2 comments

  • tylermcgraw 1 hour ago
    This is the model for rare diseases that wouldn’t be profitable for pharmaceutical companies. Spinal muscular atrophy (sma) is another example that comes to mind.
    • Incipient 52 minutes ago
      That's one reason why privatised health is rubbish. "profitable" treatments should be used, in part, to subsidise the cost of unprofitable ones.
      • Aurornis 45 minutes ago
        No medical system, public or private, has infinite money.

        There will always be decisions made about which conditions get research and which don't. It's unlikely that a disease this rare would be prioritized by a purely government run system, either. There are too many more common diseases to address first.

      • renewiltord 45 minutes ago
        I frequently tell people this. We can solve so many illnesses cheaply. Instead we should charge a lot of money and spend that money on things like haemophilia that affect a few people. Imagine a world where the flu vaccine and COVID-19 vaccine cost $1000 each shot. We could mandate it and then the enormous profits we make we could dedicate to things like this family's illness. All we need is for the government to take control and jack up the prices and then to make it illegal to not get the flu shot.
        • sokka_h2otribe 32 minutes ago
          Uhh, you know you could skip the vaccine and just call it a tax..
          • renewiltord 18 minutes ago
            Then wouldn't guarantee subsidization of expensive treatments by cheap ones and therefore is fascist.
    • wjxgxey 48 minutes ago
      pfft just illusion of control theatre for people who are scared of death. Throw in some opportunists exploiting it. Just watch what happens if there are unintended side effects. Its okay to die guys. Everyone does it. The sky doesnt fall.
      • zdragnar 35 minutes ago
        Dementia is a terrible way to go, both for the people who get it and for their loved ones who are with them.

        One day, my grandmother forgot English when my uncle was visiting and kept speaking in her native tongue and got so mad because nobody understood her.

        That was one of the few amusing anecdotes from get decline. The rest are just depressing.

        Watching your father cry because he went to the hardware store and couldn't remember how to get home and had to ask an employee to call his family for him, for example, was particularly tough.

        • wjxgxey 29 minutes ago
          You know why that happens? Because the health care system slows natural decay rate of some subsystems (via pills/surgeries etc) while having nothing to offer for other subsystems. So rather than all subsystems decaying together we produce this mismatched state.
          • zdc1 8 minutes ago
            You can't really blame the healthcare system for this. Alzheimer's and Dementia existed before modern medicine. The reality is that many fit, active, and otherwise healthy people will hit their 60s and 70s and will experience cognitive decline and Alzheimer's.
          • temp_praneshp 20 minutes ago
            That's the response you have to the parent's anecdotes?

            I hope that one day you are not sad and angry anymore.

    • yieldcrv 54 minutes ago
      > diseases that wouldn’t be profitable for pharmaceutical companies

      I remember when that observation was discredited as a conspiracy theory

      • wat10000 49 minutes ago
        I’ve never seen that discredited. Are you confusing the obvious fact that they won’t pursue unprofitable drugs with the much more dubious idea that they won’t pursue profitable cures because ongoing treatment is even more profitable?
        • Aurornis 43 minutes ago
          The dubious idea is that eliminating private medical care systems would open up a world of research into treating very rare conditions with high R&D costs.

          If this was true, why wouldn't all of the countries with socialized medicine be doing it already?

          • paulryanrogers 22 minutes ago
            The US already was, and to since extent still does.

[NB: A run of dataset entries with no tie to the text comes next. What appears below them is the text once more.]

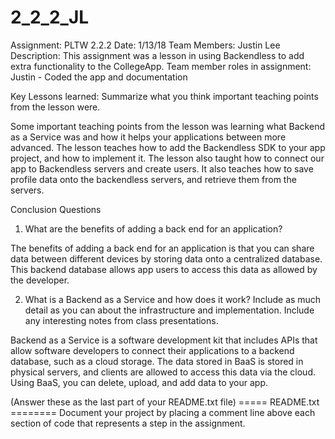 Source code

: # 2_2_2_JL
Assignment: PLTW 2.2.2
Date: 1/13/18
Team Members: Justin Lee
Description:
This assignment was a lesson in using Backendless to add extra functionality to the CollegeApp.
Team member roles in assignment: Justin - Coded the app and documentation

Key Lessons learned:
Summarize what you think important teaching points from the lesson were.  

Some important teaching points from the lesson was learning what Backend as a Service was and how it helps your applications between more advanced. The lesson teaches how to add the Backendless SDK to your app project, and how to implement it. The lesson also taught how to connect our app to Backendless servers and create users. It also teaches how to save profile data onto the backendless servers, and retrieve them from the servers.

Conclusion Questions
1)  What are the benefits of adding a back end for an application? 

The benefits of adding a back end for an application is that you can share data between different devices by storing data onto a centralized database. This backend database allows app users to access this data as allowed by the developer.

2) What is a Backend as a Service and how does it work? Include as much detail as you can about the infrastructure and implementation.  Include any interesting notes from class presentations.

Backend as a Service is a software development kit that includes APIs that allow software developers to connect their applications to a backend database, such as a cloud storage. The data stored in BaaS is stored in physical servers, and clients are allowed to access this data via the cloud. Using BaaS, you can delete, upload, and add data to your app.

(Answer these as the last part of your README.txt file)
===== README.txt ========
Document your project by placing a comment line above each section of code that represents
a step in the assignment. 
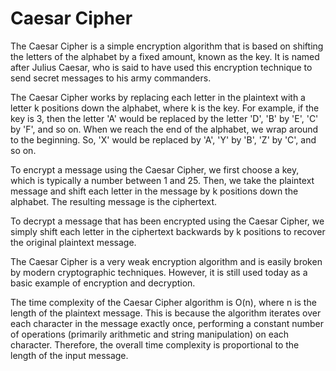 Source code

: # Caesar Cipher
The Caesar Cipher is a simple encryption algorithm that is based on shifting the letters of the alphabet by a fixed amount, known as the key. It is named after Julius Caesar, who is said to have used this encryption technique to send secret messages to his army commanders.

The Caesar Cipher works by replacing each letter in the plaintext with a letter k positions down the alphabet, where k is the key. For example, if the key is 3, then the letter 'A' would be replaced by the letter 'D', 'B' by 'E', 'C' by 'F', and so on. When we reach the end of the alphabet, we wrap around to the beginning. So, 'X' would be replaced by 'A', 'Y' by 'B', 'Z' by 'C', and so on.

To encrypt a message using the Caesar Cipher, we first choose a key, which is typically a number between 1 and 25. Then, we take the plaintext message and shift each letter in the message by k positions down the alphabet. The resulting message is the ciphertext.

To decrypt a message that has been encrypted using the Caesar Cipher, we simply shift each letter in the ciphertext backwards by k positions to recover the original plaintext message.

The Caesar Cipher is a very weak encryption algorithm and is easily broken by modern cryptographic techniques. However, it is still used today as a basic example of encryption and decryption.

The time complexity of the Caesar Cipher algorithm is O(n), where n is the length of the plaintext message. This is because the algorithm iterates over each character in the message exactly once, performing a constant number of operations (primarily arithmetic and string manipulation) on each character. Therefore, the overall time complexity is proportional to the length of the input message.
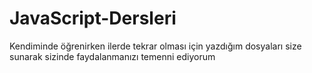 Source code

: # JavaScript-Dersleri
Kendiminde öğrenirken ilerde tekrar olması için yazdığım dosyaları size sunarak sizinde faydalanmanızı temenni ediyorum
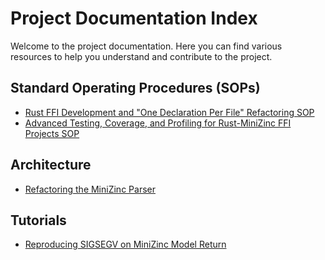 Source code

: # Project Documentation Index

Welcome to the project documentation. Here you can find various resources to help you understand and contribute to the project.

## Standard Operating Procedures (SOPs)

*   [Rust FFI Development and "One Declaration Per File" Refactoring SOP](sops/rust_ffi_refactoring_sop.md)
*   [Advanced Testing, Coverage, and Profiling for Rust-MiniZinc FFI Projects SOP](sops/advanced_testing_profiling_ffi_v2.md)

## Architecture

*   [Refactoring the MiniZinc Parser](architecture/parser_refactoring.md)

## Tutorials

*   [Reproducing SIGSEGV on MiniZinc Model Return](tutorials/reproduce_sigsegv_on_model_return.md) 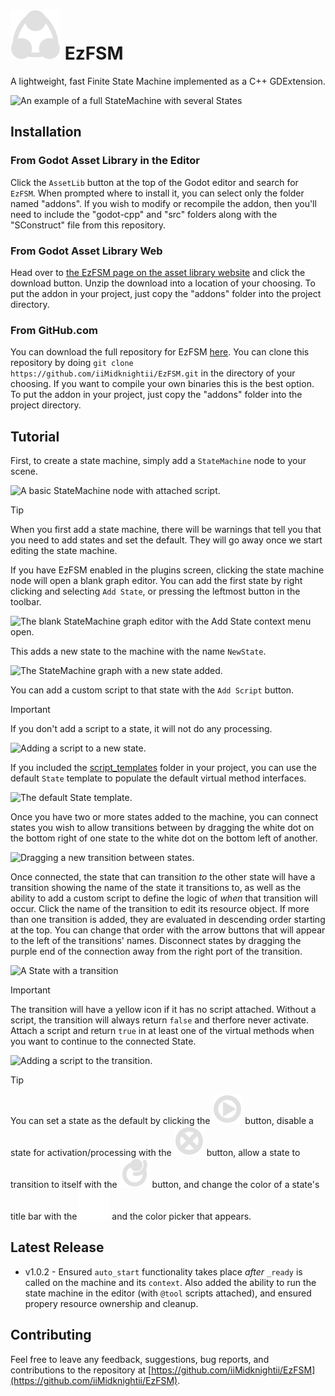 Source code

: # ![](addons/EzFsm/icons/StateMachine64.png) EzFSM
 A lightweight, fast Finite State Machine implemented as a C++ GDExtension.

 ![An example of a full StateMachine with several States](screenshots/full_machine.png)

 ## Installation
### From Godot Asset Library in the Editor
Click the `AssetLib` button at the top of the Godot editor and search for `EzFSM`.  When prompted where to install it, you can select only the folder named "addons".  If you wish to modify or recompile the addon, then you'll need to include the "godot-cpp" and "src" folders along with the "SConstruct" file from this repository.

 ### From Godot Asset Library Web
 Head over to [the EzFSM page on the asset library website](https://godotengine.org/asset-library/asset) and click the download button.  Unzip the download into a location of your choosing.  To put the addon in your project, just copy the "addons" folder into the project directory.

 ### From GitHub.com
 You can download the full repository for EzFSM [here](https://github.com/iiMidknightii/EzFSM).  You can clone this repository by doing `git clone https://github.com/iiMidknightii/EzFSM.git` in the directory of your choosing.  If you want to compile your own binaries this is the best option.  To put the addon in your project, just copy the "addons" folder into the project directory.

## Tutorial
First, to create a state machine, simply add a `StateMachine` node to your scene.

![A basic StateMachine node with attached script.](screenshots/state_machine_node.png)

> [!TIP] 
> When you first add a state machine, there will be warnings that tell you that you need to add states and set the default.  They will go away once we start editing the state machine.

If you have EzFSM enabled in the plugins screen, clicking the state machine node will open a blank graph editor.  You can add the first state by right clicking and selecting `Add State`, or pressing the leftmost button in the toolbar.

![The blank StateMachine graph editor with the `Add State` context menu open.](screenshots/blank_graph_editor.png)

This adds a new state to the machine with the name `NewState`.

![The StateMachine graph with a new state added.](screenshots/newly_added_state.png)

You can add a custom script to that state with the `Add Script` button.

> [!IMPORTANT]
> If you don't add a script to a state, it will not do any processing.

![Adding a script to a new state.](screenshots/adding_state_script.png)

If you included the [script_templates]() folder in your project, you can use the default `State` template to populate the default virtual method interfaces.

![The default State template.](screenshots/state_template.png)

Once you have two or more states added to the machine, you can connect states you wish to allow transitions between by dragging the white dot on the bottom right of one state to the white dot on the bottom left of another.

![Dragging a new transition between states.](screenshots/dragging_conection.png)

Once connected, the state that can transition *to* the other state will have a transition showing the name of the state it transitions to, as well as the ability to add a custom script to define the logic of *when* that transition will occur.  Click the name of the transition to edit its resource object.  If more than one transition is added, they are evaluated in descending order starting at the top.  You can change that order with the arrow buttons that will appear to the left of the transitions' names.  Disconnect states by dragging the purple end of the connection away from the right port of the transition.

![A State with a transition](screenshots/transition.png)

> [!IMPORTANT]
> The transition will have a yellow icon if it has no script attached.  Without a script, the transition will always return `false` and therfore never activate.  Attach a script and return `true` in at least one of the virtual methods when you want to continue to the connected State.

![Adding a script to the transition.](screenshots/adding_transition_script.png)

> [!TIP]
> You can set a state as the default by clicking the ![](addons/EzFsm/icons/DefaultState.svg) button, disable a state for activation/processing with the ![](addons/EzFsm/icons/DisabledState.svg) button, allow a state to transition to itself with the ![](addons/EzFsm/icons/SelfConnect.svg) button, and change the color of a state's title bar with the ![](addons/EzFsm/icons/ColorPick.svg) and the color picker that appears.

## Latest Release
* v1.0.2 - Ensured `auto_start` functionality takes place *after* `_ready` is called on the machine and its `context`.  Also added the ability to run the state machine in the editor (with `@tool` scripts attached), and ensured propery resource ownership and cleanup.

## Contributing
Feel free to leave any feedback, suggestions, bug reports, and contributions to the repository at [https://github.com/iiMidknightii/EzFSM](https://github.com/iiMidknightii/EzFSM).
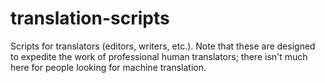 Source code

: # translation-scripts
Scripts for translators (editors, writers, etc.). 
Note that these are designed to expedite the work of professional human translators; there isn't much here for people looking for machine translation.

Same in the UK and other parts of Europe. Government funds a lot of medical R&D.

            Thank them for the fundamental research that lead to the COVID vaccine.

  • georgeburdell 35 minutes ago
    I know another family like this. One partner still works, but the other one is essentially a full time advocate for an inherited disease that fewer than 100 people in the world are affected by. I don't think much money is involved, but they've changed the narrative about the disease and some researchers are taking them seriously.